Montenegro: Informationen über Europas jüngstes Kind

In Frankfurt hat Montenegro ein Touristikbüro eröffnet, das das "Land der wilden Schönheit" bekannter machen soll und Reisende dorthin locken will. Die Voraussetzungen dafür sind nicht schlecht.

Denn in dem kleinen Adria-Land südlich von Kroatien gibt es viel zu entdecken. Zum Beispiel das Städtchen Budva, das zwischen meterdicken Mauern aus dem Mittelalter auf einer Halbinsel thront und ein Nachtleben wie St.
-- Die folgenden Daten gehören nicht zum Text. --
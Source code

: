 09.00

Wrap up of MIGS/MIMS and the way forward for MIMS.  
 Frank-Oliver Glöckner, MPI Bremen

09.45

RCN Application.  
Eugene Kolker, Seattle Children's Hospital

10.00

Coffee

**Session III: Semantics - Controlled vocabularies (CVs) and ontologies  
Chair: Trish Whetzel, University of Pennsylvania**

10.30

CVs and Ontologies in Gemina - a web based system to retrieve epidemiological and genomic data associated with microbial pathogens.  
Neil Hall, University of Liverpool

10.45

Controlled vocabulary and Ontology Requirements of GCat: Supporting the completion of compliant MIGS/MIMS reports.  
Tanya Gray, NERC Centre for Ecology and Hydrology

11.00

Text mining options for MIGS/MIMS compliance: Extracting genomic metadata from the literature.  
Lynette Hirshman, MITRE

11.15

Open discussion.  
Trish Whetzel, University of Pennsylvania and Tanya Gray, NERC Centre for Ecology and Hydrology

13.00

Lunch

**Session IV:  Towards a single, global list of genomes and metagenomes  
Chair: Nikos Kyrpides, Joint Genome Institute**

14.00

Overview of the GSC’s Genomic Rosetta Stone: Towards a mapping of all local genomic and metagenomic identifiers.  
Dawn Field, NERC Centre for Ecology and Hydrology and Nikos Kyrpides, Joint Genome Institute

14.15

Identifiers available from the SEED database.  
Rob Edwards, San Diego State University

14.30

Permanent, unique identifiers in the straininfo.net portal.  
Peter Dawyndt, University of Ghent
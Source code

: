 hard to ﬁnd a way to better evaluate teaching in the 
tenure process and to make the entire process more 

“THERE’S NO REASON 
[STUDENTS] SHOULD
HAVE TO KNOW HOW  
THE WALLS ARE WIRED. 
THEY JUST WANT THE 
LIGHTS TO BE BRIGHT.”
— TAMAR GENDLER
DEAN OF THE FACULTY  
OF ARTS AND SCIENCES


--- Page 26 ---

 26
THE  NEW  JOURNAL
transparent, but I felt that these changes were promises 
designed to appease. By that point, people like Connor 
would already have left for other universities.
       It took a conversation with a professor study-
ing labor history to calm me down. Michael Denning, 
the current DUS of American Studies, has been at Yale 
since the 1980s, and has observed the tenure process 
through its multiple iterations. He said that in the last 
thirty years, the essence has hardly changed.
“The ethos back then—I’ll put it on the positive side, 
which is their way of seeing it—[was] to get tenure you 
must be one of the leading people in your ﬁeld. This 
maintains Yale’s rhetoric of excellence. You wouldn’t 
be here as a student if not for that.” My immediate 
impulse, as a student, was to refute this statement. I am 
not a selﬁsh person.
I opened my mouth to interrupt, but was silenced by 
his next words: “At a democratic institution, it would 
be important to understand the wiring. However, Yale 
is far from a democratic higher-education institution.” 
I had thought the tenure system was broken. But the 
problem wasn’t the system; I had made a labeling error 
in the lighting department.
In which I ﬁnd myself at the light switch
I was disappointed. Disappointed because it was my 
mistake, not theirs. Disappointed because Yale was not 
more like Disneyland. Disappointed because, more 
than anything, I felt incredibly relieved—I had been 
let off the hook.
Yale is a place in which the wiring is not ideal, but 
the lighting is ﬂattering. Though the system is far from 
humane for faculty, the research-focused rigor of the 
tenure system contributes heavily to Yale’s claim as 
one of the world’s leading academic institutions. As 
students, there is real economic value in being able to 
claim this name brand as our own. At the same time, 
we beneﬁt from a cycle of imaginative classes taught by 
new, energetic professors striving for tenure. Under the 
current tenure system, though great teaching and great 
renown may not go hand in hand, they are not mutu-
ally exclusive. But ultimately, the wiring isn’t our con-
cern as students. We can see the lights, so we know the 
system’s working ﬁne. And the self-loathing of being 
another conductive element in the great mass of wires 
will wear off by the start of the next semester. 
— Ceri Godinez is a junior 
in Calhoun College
Tropez oder Monaco besitzt. Oder verwunschene Klosterinseln und Europas tiefste Schlucht, die der Tarafluss bis zu 1300 Meter tief ins Durmitorgebirge gegraben hat. Auch der einzige echte Fjord des Mittelmeers liegt in Montenegro. Von schroffen Felswänden umschlossen, verengt sich die Bucht von Kotor erst zu einem nur 200 Meter breiten Isthmus, der Verige, um sich danach zur inneren Bucht zu öffnen. Wo die Bucht schon zu Ende scheint, folgt ihr Höhepunkt: das venezianisch geprägte Unesco-Welterbestädtchen Kotor. Und zum Erholen geht es an den zwölf Kilometer langen Großen Strand von Ulcinj, den alle nur Copacabana nennen. Weitere Informationen: montenegro.travel.